Les exploités n’existent plus que dans les bouquins d’histoires.

La classe a pris part au folklore des hypothèses, elle est une des fables - venus des périodes maudites du discernement - qui ne peuvent que répugner les adorateurs de micro-structures, de révélations béates et d’abstractions relativistes.

"L´être ensemble" se reconstitue sur les lieux de culte, dans le sport, la réaction, sur l’identité ou à la campagne, chez les fils et les filles de nantis…nous en sommes là.

Et pourtant, ce recroquevillement exprime magnifiquement tout ce manque de commun qui est nôtre.

Le besoin de traduire cette intuition en analyse, en perspective puis en acte - avant la victoire des passions et du ressentiment, avant la mystique et l’esthétisation autoritaire – est d’une évidente nécessité.

Notre ère, de confusion et de défiance, devrait faire se précipiter les foules mécontentes vers les idées anarchistes, communistes, révolutionnaires, avec la fascination et la curiosité de l’enfance, pourtant rien…d’éternelles platitudes :

Le terme anarchisme n’est qu’un dérivé de sigle à connotation barbare, entre le chaos et l’offense,
l´imbécillité puérile dans le mégaphone braillard de l’anticonformisme.

Romantisme et rebellion en dilettante.

Le communisme ? Un goulag réaliste pour un ciel sans étoile ; une seule, rouge sang.
Paysannerie analphabète, ouvrier harassé et théoricien de bibliothèque, se laissent pousser la barbe afin de célébrer leur maître.

Iels prient, l’avènement d’un autoritarisme à visage humain.

Voilà l´héritage de 200 ans d’histoires révolutionnaires…

Car même le terme révolution s´est absenté de notre vocabulaire, nous le murmurons, entre la honte et la clandestinité, apeurés que nous sommes de semer la désolation, phonétiquement.

Le terme révolution est "la quintessence du réactionnaire", c’est bien ce poncif éclairé que nous lègue tous nos nouveaux mollahs de la révolte.

« Construisons autant d’archipel que de temples, autant de territorialités que de spiritualités nouvelles, intensifions la pratique autonome de l’amour et de la joie dans les « jardins séparés » de nos précarités luxuriantes. »
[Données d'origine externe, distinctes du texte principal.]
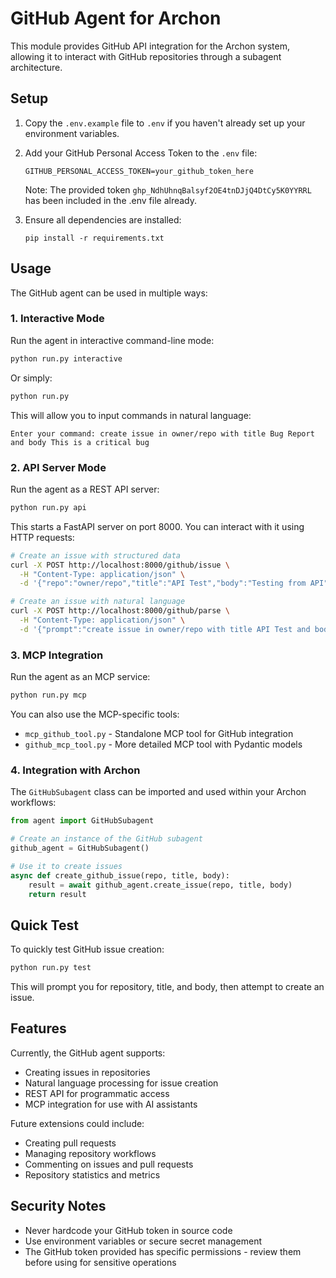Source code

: # GitHub Agent for Archon

This module provides GitHub API integration for the Archon system, allowing it to interact with GitHub repositories through a subagent architecture.

## Setup

1. Copy the `.env.example` file to `.env` if you haven't already set up your environment variables.
2. Add your GitHub Personal Access Token to the `.env` file:
   ```
   GITHUB_PERSONAL_ACCESS_TOKEN=your_github_token_here
   ```
   
   Note: The provided token `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` has been included in the .env file already.

3. Ensure all dependencies are installed:
   ```
   pip install -r requirements.txt
   ```

## Usage

The GitHub agent can be used in multiple ways:

### 1. Interactive Mode

Run the agent in interactive command-line mode:

```bash
python run.py interactive
```

Or simply:

```bash
python run.py
```

This will allow you to input commands in natural language:

```
Enter your command: create issue in owner/repo with title Bug Report and body This is a critical bug
```

### 2. API Server Mode

Run the agent as a REST API server:

```bash
python run.py api
```

This starts a FastAPI server on port 8000. You can interact with it using HTTP requests:

```bash
# Create an issue with structured data
curl -X POST http://localhost:8000/github/issue \
  -H "Content-Type: application/json" \
  -d '{"repo":"owner/repo","title":"API Test","body":"Testing from API"}'

# Create an issue with natural language
curl -X POST http://localhost:8000/github/parse \
  -H "Content-Type: application/json" \
  -d '{"prompt":"create issue in owner/repo with title API Test and body Testing via natural language"}'
```

### 3. MCP Integration

Run the agent as an MCP service:

```bash
python run.py mcp
```

You can also use the MCP-specific tools:

- `mcp_github_tool.py` - Standalone MCP tool for GitHub integration
- `github_mcp_tool.py` - More detailed MCP tool with Pydantic models

### 4. Integration with Archon

The `GitHubSubagent` class can be imported and used within your Archon workflows:

```python
from agent import GitHubSubagent

# Create an instance of the GitHub subagent
github_agent = GitHubSubagent()

# Use it to create issues
async def create_github_issue(repo, title, body):
    result = await github_agent.create_issue(repo, title, body)
    return result
```

## Quick Test

To quickly test GitHub issue creation:

```bash
python run.py test
```

This will prompt you for repository, title, and body, then attempt to create an issue.

## Features

Currently, the GitHub agent supports:

- Creating issues in repositories
- Natural language processing for issue creation
- REST API for programmatic access
- MCP integration for use with AI assistants

Future extensions could include:
- Creating pull requests
- Managing repository workflows
- Commenting on issues and pull requests
- Repository statistics and metrics

## Security Notes

- Never hardcode your GitHub token in source code
- Use environment variables or secure secret management
- The GitHub token provided has specific permissions - review them before using for sensitive operations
La nullité se présente ainsi, sous la forme de petite factions groupusculaires pleines de névroses protocolaires, de rituels clairvoyants savamment segmentés par l´idéologie.

Nos survivances sectaires expriment toute notre incapacité à formuler autre chose que de la résistance…
Et l’esprit mythifié des occupations de la Loire-Atlantique démontre bien cela.

Notre "zone d’autonomie définitive" est doucement devenu une "zone à défendre"…
Et ce glissement sémantique - que l´on peut bêtement rendre au dérisoire - n’est pas innocent.
Il est révélateur de positions dont témoigne tous les mouvements sociaux :

de l’affirmative à la sauvegarde,

d’une assurance irrévocable à l’instinct de conservation,

d’une continuité historique d’un mouvement - des Zat au Zad, au travers d’une temporalité précise et de son déploiement - au grand surplace de la protection.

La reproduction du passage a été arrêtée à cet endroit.